As Lee ran through a piece of business with him through the glass, the bobble-hatted Member came and shook my firmly by the hand and stared at me with an unnerving intensity. He wanted to know where I lived (in more detail than I was comfortable admitting), what my ‘programme’ was about and then, when I told him, tried to get my phone number and told me he could come to town to meet me.
He looked me up and down and asked me if clothes were cheaper in the UK. I tried to deflect the intensity of his questioning by asking him, if I had magazines delivered to Pollsmoor, would he distribute them for me. “No”, he said, and wandered off. And next moment they were banging on the walls and we were waving goodbye, back out into the cold Cape Town afternoon where the rain had just about given up.
As we left, the Members were milling about munching crisps, white rolls, drinking bottles of fizzy orange. I remarked to M how they were all quite, well, overweight. “It’s because they’re lazy and they don’t do anything all day”, he told me. All through the course of the day, he had chatted , seemingly cheerfully, to various Members in Xhosa. “They expect respect,” he told me, “but they don’t give it. And they don’t care. Today I’m telling them that they can’t do that anymore because I’m from the outside. I’m free.”

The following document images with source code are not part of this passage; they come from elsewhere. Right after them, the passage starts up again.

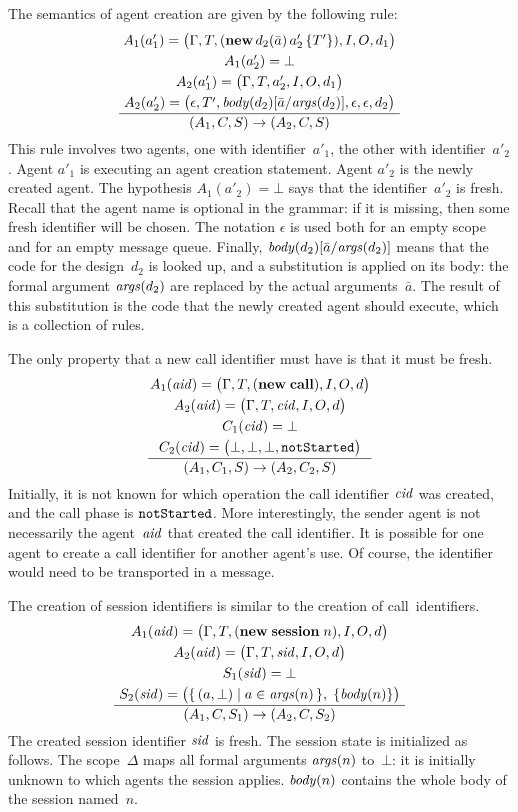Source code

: \documentclass[a4paper,12pt,oneside,fleqn]{book} %
\newcommand{\on}[2]{\genfrac{}{}{0pt}{0}{\strut#1}{\strut#2}}
\begin{document}
The semantics of agent creation are given by the following rule:
\begin{align}
\frac
  {\on{A_1(a'_1)=\bigl(\Gamma,T,({\bf new}\,d_2(\bar{a})\,a'_2\,\{T'\}),I,O,d_1\bigr)}
  {\on{A_1(a'_2)=\bot}
  {\on{A_2(a'_1)=\bigl(\Gamma,T,a'_2,I,O,d_1\bigr)}
  {A_2(a'_2)=\bigl(\epsilon,T',{\it body}(d_2)[\bar{a}/{\it
  args}(d_2)],\epsilon,\epsilon, d_2\bigr)}}}}
  {(A_1,C,S)\to(A_2,C,S)}
\label{eq:opsem-newagent}
\end{align}
This rule involves two agents, one with identifier~$a'_1$, the other with
identifier~$a'_2$. Agent $a'_1$ is executing an agent creation statement.
Agent $a'_2$ is the newly created agent. The hypothesis $A_1(a'_2)=\bot$
says that the identifier~$a'_2$ is fresh. Recall that the agent name is
optional in the grammar: if it is missing, then some fresh identifier will
be chosen.  The notation $\epsilon$ is used both for an empty scope and for
an empty message queue. Finally, ${\it body}(d_2)[\bar{a}/{\it args}(d_2)]$
means that the code for the design~$d_2$ is looked up, and a substitution is
applied on its body: the formal argument ${\it args}(d_2)$ are replaced by
the actual arguments~$\bar a$. The result of this substitution is the code
that the newly created agent should execute, which is a collection of rules.

The only property that a new call identifier must have is that it must be
fresh.
\begin{align}
\frac
  {\on{A_1({\it aid})=\bigl(\Gamma,T,({\bf new}\;{\bf call}),I,O,d\bigr)}
  {\on{A_2({\it aid})=\bigl(\Gamma,T,{\it cid},I,O,d\bigr)}
  {\on{C_1({\it cid})=\bot}
      {C_2({\it cid})=\bigl(\bot,\bot,\bot,{\tt notStarted}\bigr)}}}}
  {(A_1,C_1,S)\to(A_2,C_2,S)}
\end{align}
Initially, it is not known for which operation the call identifier $\it
cid$ was created, and the call phase is $\tt notStarted$. More
interestingly, the sender agent is not necessarily the agent~$\it aid$ that
created the call identifier. It is possible for one agent to create a call
identifier for another agent's use. Of course, the identifier would need
to be transported in a message.

The creation of session identifiers is similar to the creation of
call~identifiers.
\begin{align}
\frac
  {\on{A_1({\it aid})=\bigl(\Gamma,T,({\bf new}\;{\bf session}\;n),I,O,d\bigr)}
  {\on{A_2({\it aid})=\bigl(\Gamma,T,{\it sid},I,O,d\bigr)}
  {\on{S_1({\it sid})=\bot}
      {S_2({\it sid})=\bigl(\{\,(a,\bot)\mid a\in{\it args}(n)\,\},\;
        \{{\it body}(n)\}\bigr)}}}}
  {(A_1,C,S_1)\to(A_2,C,S_2)}
\end{align}
The created session identifier $\it sid$ is fresh. The session state is
initialized as follows. The scope~$\Delta$ maps all formal arguments ${\it
args}(n)$ to~$\bot$: it is initially unknown to which agents the session
applies. ${\it body}(n)$ contains the whole body of the session named~$n$.
\end{document}
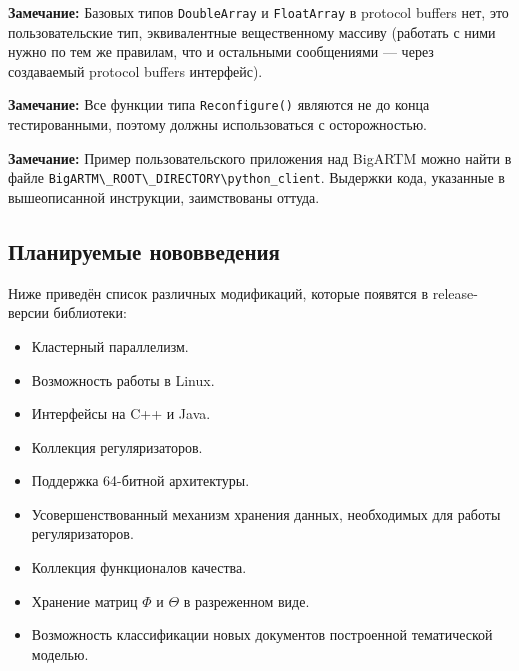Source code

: {\bf Замечание:} Базовых типов \verb'DoubleArray' и \verb'FloatArray' в protocol buffers нет, это пользовательские тип, эквивалентные вещественному массиву (работать с ними нужно по тем же правилам, что и остальными сообщениями --- через создаваемый protocol buffers интерфейс).

{\bf Замечание:} Все функции типа \verb|Reconfigure()| являются не до конца тестированными, поэтому должны использоваться с осторожностью.

{\bf Замечание:} Пример пользовательского приложения над BigARTM можно найти в файле \verb|BigARTM\_ROOT\_DIRECTORY\python_client|. Выдержки кода, указанные в вышеописанной инструкции, заимствованы оттуда.

\subsection{Планируемые нововведения}

Ниже приведён список различных модификаций, которые появятся в release-версии библиотеки:

\begin{itemize}
	\item Кластерный параллелизм.
	\item Возможность работы в Linux.
	\item Интерфейсы на C++ и Java.
	\item Коллекция регуляризаторов.
	\item Поддержка 64-битной архитектуры.
	\item Усовершенствованный механизм хранения данных, необходимых для работы регуляризаторов.
	\item Коллекция функционалов качества.
	\item Хранение матриц $\Phi$ и $\Theta$ в разреженном виде.
	\item Возможность классификации новых документов построенной тематической моделью.
\end{itemize}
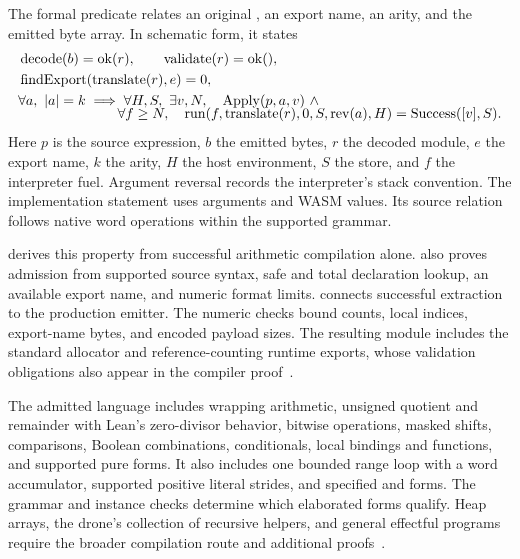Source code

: \documentclass[11pt]{article}
\begin{document}
The formal predicate  relates an original , an export name, an arity, and the emitted byte array.  In schematic form, it states
\begin{align*}
 &\operatorname{decode}(b)=\operatorname{ok}(r),\qquad
   \operatorname{validate}(r)=\operatorname{ok}(),\\
 &\operatorname{findExport}(\operatorname{translate}(r),e)=0,\\
 &\forall a,\ |a|=k\;\Longrightarrow\;\forall H,S,\ \exists v,N,\quad
   \operatorname{Apply}(p,a,v)\ \land\\[-2mm]
 &\hspace{25mm}\forall f\geq N,\quad
   \operatorname{run}(f,\operatorname{translate}(r),0,S,\operatorname{rev}(a),H)
   =\operatorname{Success}([v],S).
\end{align*}
Here $p$ is the source expression, $b$ the emitted bytes, $r$ the decoded module, $e$ the export name, $k$ the arity, $H$ the host environment, $S$ the store, and $f$ the interpreter fuel.  Argument reversal records the interpreter's stack convention.  The implementation statement uses  arguments and WASM  values.  Its source relation follows native word operations within the supported grammar.

 derives this property from successful arithmetic compilation alone.   also proves admission from supported source syntax, safe and total declaration lookup, an available export name, and numeric format limits.   connects successful extraction to the production  emitter.  The numeric checks bound counts, local indices, export-name bytes, and encoded payload sizes.  The resulting module includes the standard allocator and reference-counting runtime exports, whose validation obligations also appear in the compiler proof~\cite{compiler-source,compiler-correctness}.

The admitted language includes wrapping  arithmetic, unsigned quotient and remainder with Lean's zero-divisor behavior, bitwise operations, masked shifts, comparisons, Boolean combinations, conditionals, local bindings and functions, and supported pure  forms.  It also includes one bounded range loop with a word accumulator, supported positive literal strides, and specified  and  forms.  The grammar and instance checks determine which elaborated forms qualify.  Heap arrays, the drone's collection of recursive helpers, and general effectful programs require the broader compilation route and additional proofs~\cite{compiler-correctness}.
\end{document}
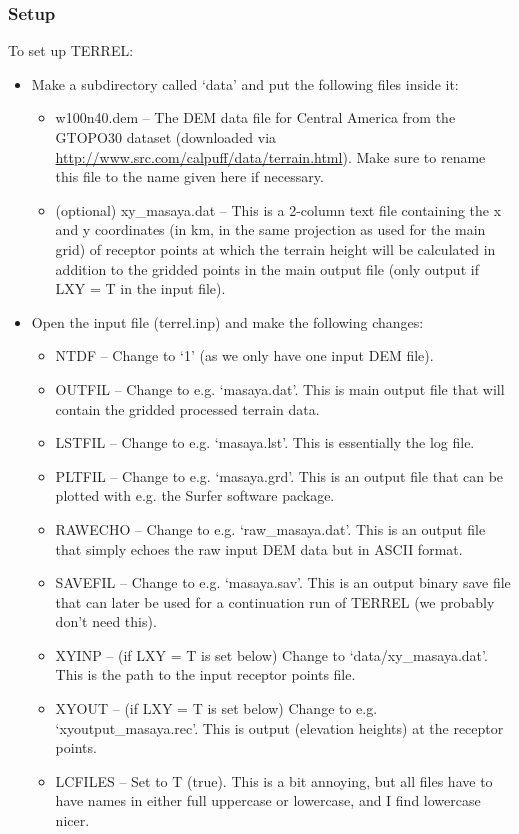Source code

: \documentclass[10pt,a4paper]{article}
\begin{document}
\subsubsection{Setup}
To set up TERREL:
\begin{itemize}
\item Make a subdirectory called `data' and put the following files inside it:
\begin{itemize}
\item w100n40.dem -- The DEM data file for Central America from the GTOPO30 dataset (downloaded via \url{http://www.src.com/calpuff/data/terrain.html}). Make sure to rename this file to the name given here if necessary.
\item (optional) xy\_masaya.dat -- This is a 2-column text file containing the x and y coordinates (in km, in the same projection as used for the main grid) of receptor points at which the terrain height will be calculated in addition to the gridded points in the main output file (only output if LXY = T in the input file).
\end{itemize}
\item Open the input file (terrel.inp) and make the following changes:
\begin{itemize}
\item NTDF -- Change to `1' (as we only have one input DEM file).
\item OUTFIL -- Change to e.g. `masaya.dat'. This is main output file that will contain the gridded processed terrain data.
\item LSTFIL -- Change to e.g. `masaya.lst'. This is essentially the log file.
\item PLTFIL -- Change to e.g. `masaya.grd'. This is an output file that can be plotted with e.g. the Surfer software package.
\item RAWECHO -- Change to e.g. `raw\_masaya.dat'. This is an output file that simply echoes the raw input DEM data but in ASCII format.
\item SAVEFIL -- Change to e.g. `masaya.sav'. This is an output binary save file that can later be used for a continuation run of TERREL (we probably don't need this).
\item XYINP -- (if LXY = T is set below) Change to `data/xy\_masaya.dat'. This is the path to the input receptor points file.
\item XYOUT -- (if LXY = T is set below) Change to e.g. `xyoutput\_masaya.rec'. This is output (elevation heights) at the receptor points.
\item LCFILES -- Set to T (true). This is a bit annoying, but all files have to have names in either full uppercase or lowercase, and I find lowercase nicer.

\end{itemize}
\end{itemize}
\end{document}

Along with a grandmother with walking stick – who subsequently struggled to step into the vehicle for the final minibus taxi ride back to the front gate – we were the last ones to leave. It was almost 2pm.
While we waited, a guard emerged and started throwing pieces of bread to three white ducks who were waddling towards the entrance to the visiting room. We wandered towards the Medium B gatehouse to try and usher the half-asleep Members to send for our transport. I was still holding the books I’d brought to keep our friend occupied. They weren’t allowed in because they weren’t about God.